The story of antidepressants is a bit subtler, and it leads to the

same conclusion that these drugs increase chronic illness over

time. Well-designed studies, the differences between the

effectiveness of antidepressant drugs and placebo are not

impressive. About 61% of the drug-treated patients improved,

versus 46% of the placebo patients, producing a net drug benefit

of only 15%.

At the end of 16 weeks (in a study comparing cognitive behavior

therapy, interpersonal therapy, the tricyclic antidepressant

imipramine and placebo) there were no significant differences

among treatments, including placebo plus clinical management, for

the less severely depressed and functionally impaired patients.

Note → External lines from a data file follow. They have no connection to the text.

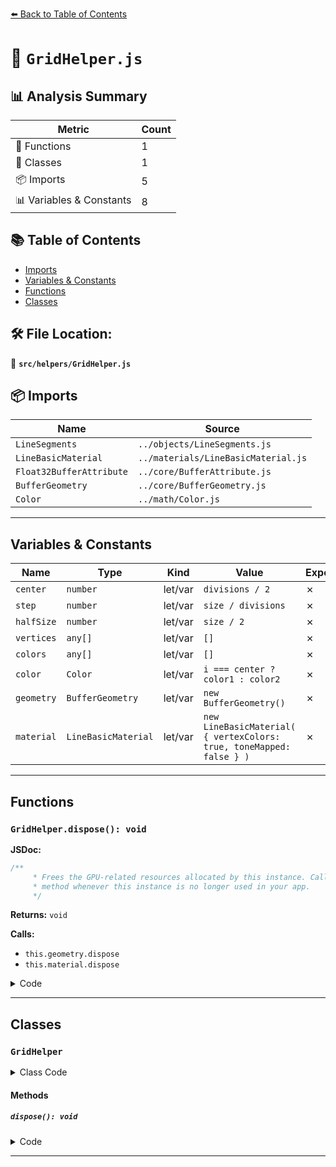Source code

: [⬅️ Back to Table of Contents](../../index.md)

# 📄 `GridHelper.js`

## 📊 Analysis Summary

| Metric | Count |
|--------|-------|
| 🔧 Functions | 1 |
| 🧱 Classes | 1 |
| 📦 Imports | 5 |
| 📊 Variables & Constants | 8 |

## 📚 Table of Contents

- [Imports](#imports)
- [Variables & Constants](#variables-constants)
- [Functions](#functions)
- [Classes](#classes)

## 🛠️ File Location:
📂 **`src/helpers/GridHelper.js`**

## 📦 Imports

| Name | Source |
|------|--------|
| `LineSegments` | `../objects/LineSegments.js` |
| `LineBasicMaterial` | `../materials/LineBasicMaterial.js` |
| `Float32BufferAttribute` | `../core/BufferAttribute.js` |
| `BufferGeometry` | `../core/BufferGeometry.js` |
| `Color` | `../math/Color.js` |


---

## Variables & Constants

| Name | Type | Kind | Value | Exported |
|------|------|------|-------|----------|
| `center` | `number` | let/var | `divisions / 2` | ✗ |
| `step` | `number` | let/var | `size / divisions` | ✗ |
| `halfSize` | `number` | let/var | `size / 2` | ✗ |
| `vertices` | `any[]` | let/var | `[]` | ✗ |
| `colors` | `any[]` | let/var | `[]` | ✗ |
| `color` | `Color` | let/var | `i === center ? color1 : color2` | ✗ |
| `geometry` | `BufferGeometry` | let/var | `new BufferGeometry()` | ✗ |
| `material` | `LineBasicMaterial` | let/var | `new LineBasicMaterial( { vertexColors: true, toneMapped: false } )` | ✗ |


---

## Functions

### `GridHelper.dispose(): void`

**JSDoc:**
```typescript
/**
	 * Frees the GPU-related resources allocated by this instance. Call this
	 * method whenever this instance is no longer used in your app.
	 */
```

**Returns:** `void`

**Calls:**

- `this.geometry.dispose`
- `this.material.dispose`

<details><summary>Code</summary>

```typescript
dispose() {

		this.geometry.dispose();
		this.material.dispose();

	}
```
</details>


---

## Classes

### `GridHelper`

<details><summary>Class Code</summary>

```ts
class GridHelper extends LineSegments {

	/**
	 * Constructs a new grid helper.
	 *
	 * @param {number} [size=10] - The size of the grid.
	 * @param {number} [divisions=10] - The number of divisions across the grid.
	 * @param {number|Color|string} [color1=0x444444] - The color of the center line.
	 * @param {number|Color|string} [color2=0x888888] - The color of the lines of the grid.
	 */
	constructor( size = 10, divisions = 10, color1 = 0x444444, color2 = 0x888888 ) {

		color1 = new Color( color1 );
		color2 = new Color( color2 );

		const center = divisions / 2;
		const step = size / divisions;
		const halfSize = size / 2;

		const vertices = [], colors = [];

		for ( let i = 0, j = 0, k = - halfSize; i <= divisions; i ++, k += step ) {

			vertices.push( - halfSize, 0, k, halfSize, 0, k );
			vertices.push( k, 0, - halfSize, k, 0, halfSize );

			const color = i === center ? color1 : color2;

			color.toArray( colors, j ); j += 3;
			color.toArray( colors, j ); j += 3;
			color.toArray( colors, j ); j += 3;
			color.toArray( colors, j ); j += 3;

		}

		const geometry = new BufferGeometry();
		geometry.setAttribute( 'position', new Float32BufferAttribute( vertices, 3 ) );
		geometry.setAttribute( 'color', new Float32BufferAttribute( colors, 3 ) );

		const material = new LineBasicMaterial( { vertexColors: true, toneMapped: false } );

		super( geometry, material );

		this.type = 'GridHelper';

	}

	/**
	 * Frees the GPU-related resources allocated by this instance. Call this
	 * method whenever this instance is no longer used in your app.
	 */
	dispose() {

		this.geometry.dispose();
		this.material.dispose();

	}

}
```
</details>

#### Methods

##### `dispose(): void`

<details><summary>Code</summary>

```ts
dispose() {

		this.geometry.dispose();
		this.material.dispose();

	}
```
</details>


---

Only the severely depressed patients fared better on a tricyclic

than on placebo. However, at the end of 18 months, even this

minimal benefit disappeared. Stay-well rates were best for the

cognitive behavior group (30%) and poorest for the imipramine

group (19%).

Antidepressants were making people chronically ill, just like the

anti-psychotics were. In 1985, a U.K. group reported that in a

2-year study comparing drug therapy to cognitive therapy, relapse

was significantly higher in the pharmacotherapy group. Long-term

use of antidepressants may increase the patient’s biochemical

vulnerability to depression and thus worsen the course of

affective disorders. An analysis of 27 studies showed that whether

one treats a depressed patient for 3 months or 3 years, it does

not matter when one stops the drugs. The longer the drug

treatment, the higher the likelihood of relapse.

Benzodiazepines

Xanax (a benzodiazepine class “minor” tranquilizer) patients got

better during the first four weeks of treatment; they did not

improve any more in weeks 4 to 8, and their symptoms began to

worsen after that. A high percentage relapsed and by the end of 23

weeks, they were worse off than patients treated without drugs on

five different outcomes measures. Patients tapered off Xanax

suffered nearly 4 times as many panic attacks as the non-drug

patients and 25% of the Xanax patients suffered from rebound

anxiety and insomnia more severe than when they began the study.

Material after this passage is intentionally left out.